GREENSBORO — Peggy Kline has always been ahead of the times. She got her driver’s license when she was 4 years old and retired before she turned 18.
That is, if you only count the birthdays she celebrated on leap year. Kline, who lives in Summerfield, was born on Feb. 29, which doesn’t “stop the aging,” she said. She is 72 years old, counting the years she celebrated her birthday on Feb. 28 or March 1.
But Kline doesn’t like to count those years — even though she retired from working at a certified public accountant’s office. She said it’s “good humor” to tell someone her birthday in leap years.
Leap year is an extra day added on the calendar that comes about every four years. Kline said it’s easy to remember because it usually comes every election cycle. The chance of somebody being born on a leap day is said to be 1 in 1,461.
Kline said she doesn’t mind having something that makes her stand out. And while she hasn’t run across any other “leapers” over the years, there are plenty of them.
Daniel Rankin of Jamestown is a 7-year-old pilot. Well, no, that’s not right. He has celebrated his real birthday only seven times. He is actually 28.
Rankin is friends with a couple of other “leaplings” and stays in touch with them.
“When you meet somebody else with that birthday you automatically like them,” he said.
His father’s best friend is also a leaper. He is seven leap years older (or 28 years older to the rest of us).

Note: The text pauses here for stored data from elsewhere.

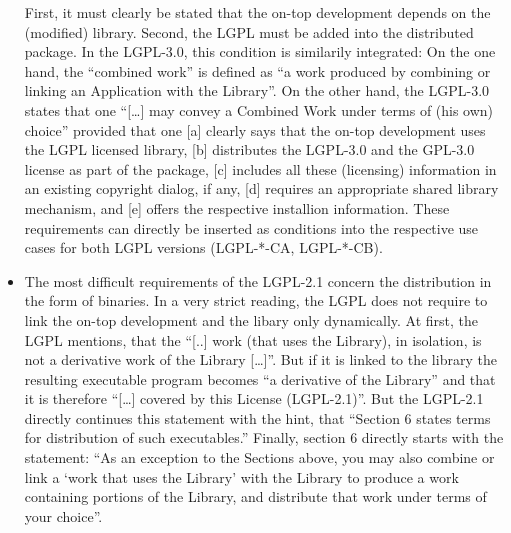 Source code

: \begin{itemize}
  First, it must clearly be stated that the on-top development depends on the
  (modified) library. Second, the LGPL must be added into the distributed
  package. In the LGPL-3.0, this condition is similarily
  integrated: On the one hand, the \enquote{combined work} is defined as
  \enquote{a work produced by combining or linking an Application with the
  Library}. On the other hand, the LGPL-3.0 states that one
  \enquote{[\ldots] may convey a Combined Work under terms of (his own) choice}
  provided that one [a] clearly says that the on-top development uses the LGPL
  licensed library, [b] distributes the LGPL-3.0 and the GPL-3.0 license as part
  of the package, [c] includes all these (licensing) information in an existing
  copyright dialog, if any, [d] requires an appropriate shared library mechanism,
  and [e] offers the respective installion information. These
  requirements can directly be inserted as conditions into the respective use
  cases for both LGPL versions (LGPL-*-CA, LGPL-*-CB).
  
\item The most difficult requirements of the LGPL-2.1 concern the distribution
  in the form of binaries. In a very strict reading, the LGPL does not require
  to link the on-top development and the libary only dynamically. At first, the
  LGPL mentions, that the \enquote{[..] work (that uses the Library), in
  isolation, is not a derivative work of the Library [\ldots]}. But if it is
  linked to the library the resulting executable program becomes
  \enquote{a derivative of the Library} and that it is therefore
  \enquote{[\ldots] covered by this License (LGPL-2.1)}. But the LGPL-2.1 
  directly continues this statement with the hint, that \enquote{Section 6
  states terms for distribution of such executables.} Finally,
  section 6 directly starts with the statement: \enquote{As an exception to the
  Sections above, you may also combine or link a `work that uses the
  Library' with the Library to produce a work containing portions of the
  Library, and distribute that work under terms of your choice}.
  

\end{itemize}
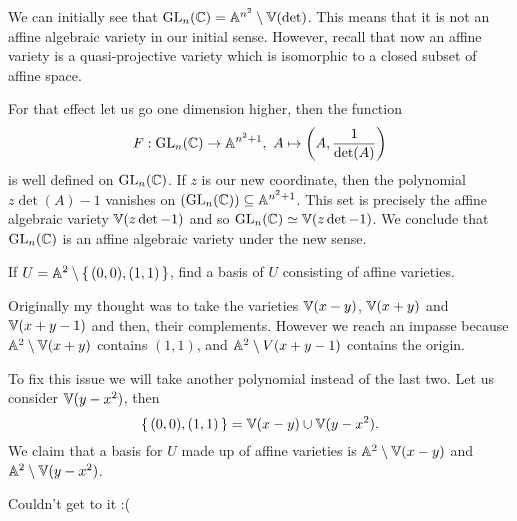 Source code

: \documentclass[12pt]{memoir}
\begin{document}
  \begin{ptcbr}
    We can initially see that $\mathrm{GL}_n(\mathbb{C})=\mathbb{A}^{n^2}\setminus\mathbb{V}(\det)$. This means that it is not an affine algebraic variety in our initial sense. However, recall that now an affine variety is a quasi-projective variety which is isomorphic to a closed subset of affine space.\par 
    For that effect let us go one dimension higher, then the function 
    $$F:\rGL_n(\bC)\to\bA^{n^2+1},\ A\mapsto\left(A,\frac{1}{\det(A)}\right)$$
    is well defined on $\mathrm{GL}_n(\mathbb{C})$. If $z$ is our new coordinate, then the polynomial $z\det(A)-1$ vanishes on $\relax(\mathrm{GL}_n(\mathbb{C}))\subseteq\mathbb{A}^{n^2+1}$. This set is precisely the affine algebraic variety $\mathbb{V}(z\det-1)$ and so $\mathrm{GL}_n(\mathbb{C})\simeq \mathbb{V}(z\det-1)$. We conclude that $\mathrm{GL}_n(\mathbb{C})$ is an affine algebraic variety under the new sense. 
  \end{ptcbr}
  \begin{Ej}
    If $U=\mathbb{A}^2\setminus\{\,(0,0),(1,1)\,\}$, find a basis of $U$ consisting of affine varieties.
  \end{Ej}

  \begin{ptcbr}
    Originally my thought was to take the varieties $\mathbb{V}(x-y)$, $\mathbb{V}(x+y)$ and $\mathbb{V}(x+y-1)$ and then, their complements. However we reach an impasse because $\mathbb{A}^2\setminus\mathbb{V}(x+y)$ contains $(1,1)$, and $\mathbb{A}^2\setminus V(x+y-1)$ contains the origin.\par 
    To fix this issue we will take another polynomial instead of the last two. Let us consider $\mathbb{V}(y-x^2)$, then 
    $$\{\,(0,0),(1,1)\,\}=\mathbb{V}(x-y)\cup\mathbb{V}(y-x^2).$$
    We claim that a basis for $U$ made up of affine varieties is $\mathbb{A}^2\setminus \mathbb{V}(x-y)$ and $\mathbb{A}^2\setminus\mathbb{V}(y-x^2)$. 
  \end{ptcbr}

  \begin{Ej}
    Couldn't get to it :(
  \end{Ej}
\end{document}
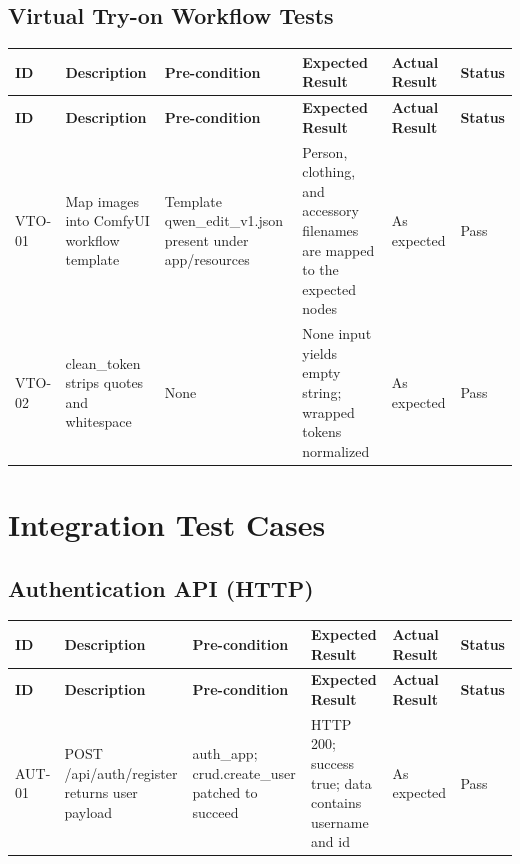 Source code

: \begin{appendices}
{\subsection*{Virtual Try-on Workflow Tests}
\begin{longtable}{|p{1.2cm}|p{3.0cm}|p{2.8cm}|p{3.2cm}|p{2.2cm}|p{1.1cm}|}
\hline
\textbf{ID} & \textbf{Description} & \textbf{Pre-condition} & \textbf{Expected Result} & \textbf{Actual Result} & \textbf{Status} \\
\hline
\endfirsthead
\hline
\textbf{ID} & \textbf{Description} & \textbf{Pre-condition} & \textbf{Expected Result} & \textbf{Actual Result} & \textbf{Status} \\
\hline
\endhead
\hline
\endfoot

VTO-01 &
Map images into ComfyUI workflow template &
Template qwen\_edit\_v1.json present under app/resources &
Person, clothing, and accessory filenames are mapped to the expected nodes &
As expected &
Pass \\
\hline

VTO-02 &
clean\_token strips quotes and whitespace &
None &
None input yields empty string; wrapped tokens normalized &
As expected &
Pass \\
\hline

\end{longtable}
}



\section{Integration Test Cases}
\label{appendix:integration_testing}

{\small
\renewcommand{\arraystretch}{1.2}
\setlength{\tabcolsep}{4pt}

\subsection*{Authentication API (HTTP)}
\begin{longtable}{|p{1.2cm}|p{3.0cm}|p{3.0cm}|p{3.2cm}|p{2.2cm}|p{1.1cm}|}
\hline
\textbf{ID} & \textbf{Description} & \textbf{Pre-condition} & \textbf{Expected Result} & \textbf{Actual Result} & \textbf{Status} \\
\hline
\endfirsthead
\hline
\textbf{ID} & \textbf{Description} & \textbf{Pre-condition} & \textbf{Expected Result} & \textbf{Actual Result} & \textbf{Status} \\
\hline
\endhead
\hline
\endfoot

AUT-01 &
POST /api/auth/register returns user payload &
auth\_app; crud.create\_user patched to succeed &
HTTP 200; success true; data contains username and id &
As expected &
Pass \\
\hline


\end{longtable}}
\end{appendices}

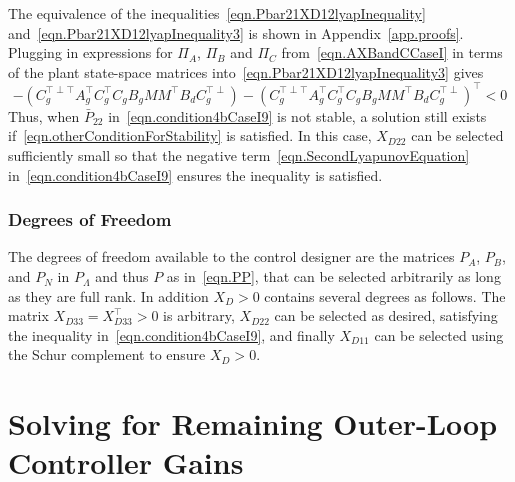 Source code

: The equivalence of the inequalities\ \eqref{eqn.Pbar21XD12lyapInequality} and\ \eqref{eqn.Pbar21XD12lyapInequality3} is shown in Appendix~\ref{app.proofs}.
Plugging in expressions for $\Pi_{A}$, $\Pi_{B}$ and $\Pi_{C}$ from\ \eqref{eqn.AXBandCCaseI} in terms of the plant state-space matrices into\ \eqref{eqn.Pbar21XD12lyapInequality3} gives
\begin{equation}
  \label{eqn.otherConditionForStability}
  -(C_{g}^{\top\perp\top}A_{g}^{\top}C_{g}^{\top}C_{g}B_{g}MM^{\top}B_{d}C_{g}^{\top\perp})
  -
  (C_{g}^{\top\perp\top}A_{g}^{\top}C_{g}^{\top}C_{g}B_{g}MM^{\top}B_{d}C_{g}^{\top\perp})^{\top}
  <0
\end{equation}
Thus, when $\bar{P}_{22}$ in\ \eqref{eqn.condition4bCaseI9} is not stable, a solution still exists if\ \eqref{eqn.otherConditionForStability} is satisfied.
In this case, $X_{D22}$ can be selected sufficiently small so that the negative term\ \eqref{eqn.SecondLyapunovEquation} in\ \eqref{eqn.condition4bCaseI9} ensures the inequality is satisfied.

\subsubsection{Degrees of Freedom}

The degrees of freedom available to the control designer are the matrices $P_{A}$, $P_{B}$, and $P_{N}$ in $P_{\Lambda}$ and thus $P$ as in\ \eqref{eqn.PP}, that can be selected arbitrarily as long as they are full rank.
In addition $X_{D}>0$ contains several degrees as follows.
The matrix $X_{D33}=X_{D33}^{\top}>0$ is arbitrary, $X_{D22}$ can be selected as desired, satisfying the inequality in\ \eqref{eqn.condition4bCaseI9}, and finally $X_{D11}$ can be selected using the Schur complement to ensure $X_{D}>0$.

\section{Solving for Remaining Outer-Loop Controller Gains}


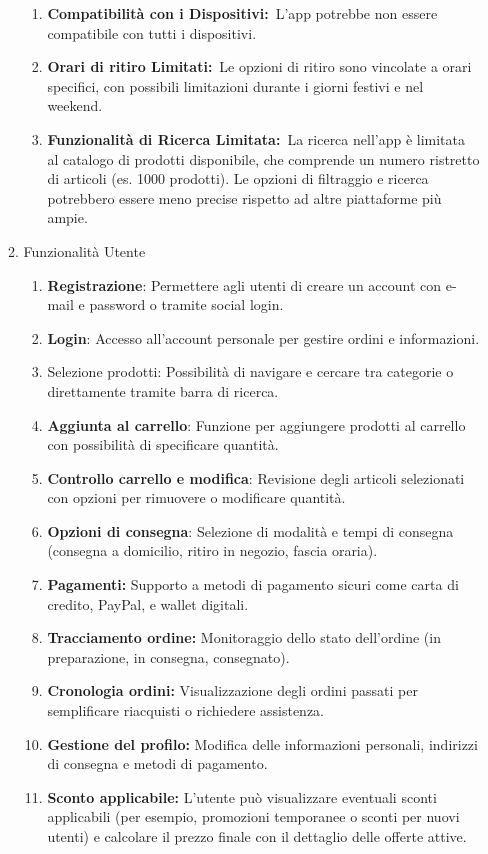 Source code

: \documentclass[a4paper,12pt]{article}
\begin{document}
\begin{enumerate}
\begin{enumerate}
\begin{enumerate}
   \item \textbf{Compatibilità con i Dispositivi:} L'app potrebbe non essere compatibile con tutti i dispositivi. 
   
   \item \textbf{Orari di ritiro Limitati:} Le opzioni di ritiro sono vincolate a orari specifici, con possibili limitazioni durante i giorni festivi e nel weekend.
   
   \item \textbf{Funzionalità di Ricerca Limitata:} La ricerca nell'app è limitata al catalogo di prodotti disponibile, che comprende un numero ristretto di articoli (es. 1000 prodotti). Le opzioni di filtraggio e ricerca potrebbero essere meno precise rispetto ad altre piattaforme più ampie. 
   \end{enumerate}
   
   \item{Funzionalità Utente}
   
       \begin{enumerate}
       \item  \textbf{Registrazione}: Permettere agli utenti di creare un account con e-mail e password o tramite social login.
       \item \textbf{Login}: Accesso all’account personale per gestire ordini e informazioni.
       \item Selezione prodotti: Possibilità di navigare e cercare tra categorie o direttamente tramite barra di ricerca.
       \item \textbf{Aggiunta al carrello}: Funzione per aggiungere prodotti al carrello con possibilità di specificare quantità.
       \item \textbf{Controllo carrello e modifica}: Revisione degli articoli selezionati con opzioni per rimuovere o modificare quantità.
       \item \textbf{Opzioni di consegna}: Selezione di modalità e tempi di consegna (consegna a domicilio, ritiro in negozio, fascia oraria).
       \item \textbf{Pagamenti:} Supporto a metodi di pagamento sicuri come carta di credito, PayPal, e wallet digitali.
       \item \textbf{Tracciamento ordine:} Monitoraggio dello stato dell’ordine (in preparazione, in consegna, consegnato).
       \item \textbf{Cronologia ordini:} Visualizzazione degli ordini passati per semplificare riacquisti o richiedere assistenza.
       \item \textbf{Gestione del profilo:} Modifica delle informazioni personali, indirizzi di consegna e metodi di pagamento.
       \item \textbf{Sconto applicabile:} L'utente può visualizzare eventuali sconti applicabili (per esempio, promozioni temporanee o sconti per nuovi utenti) e calcolare il prezzo finale con il dettaglio delle offerte attive.
       \end{enumerate}
   

\end{enumerate}
\end{enumerate}
\end{document}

They never forget to call each other on leap year and wish each other a happy birthday.
“It’s like a club that you’re in but you don’t have to be accepted to,” Rankin said.
Gibsonville resident Rebecca Foley is celebrating a milestone birthday this year — her 13th (or 52nd). She said she is excited to celebrate what she calls her “true birthday.”
Foley wanted her birthday to be extra special growing up but felt like she had to wait four years.
But just because the leapers didn’t get to celebrate on their “real” birthday every year doesn’t mean they can’t make up for it. This year, they can get a special treat at Olive Garden, which is offering leapers four free desserts.
Foley grew up in New Zealand and moved to the United States in 1997. As she got older, she made excuses about not celebrating her birthday when it wasn’t her “true birthday.”
But this year, Foley has no excuse. She is taking a vacation and going to the beach this weekend to celebrate.
“When it does come around,” she said of her leap year birthday, “it’s really special.”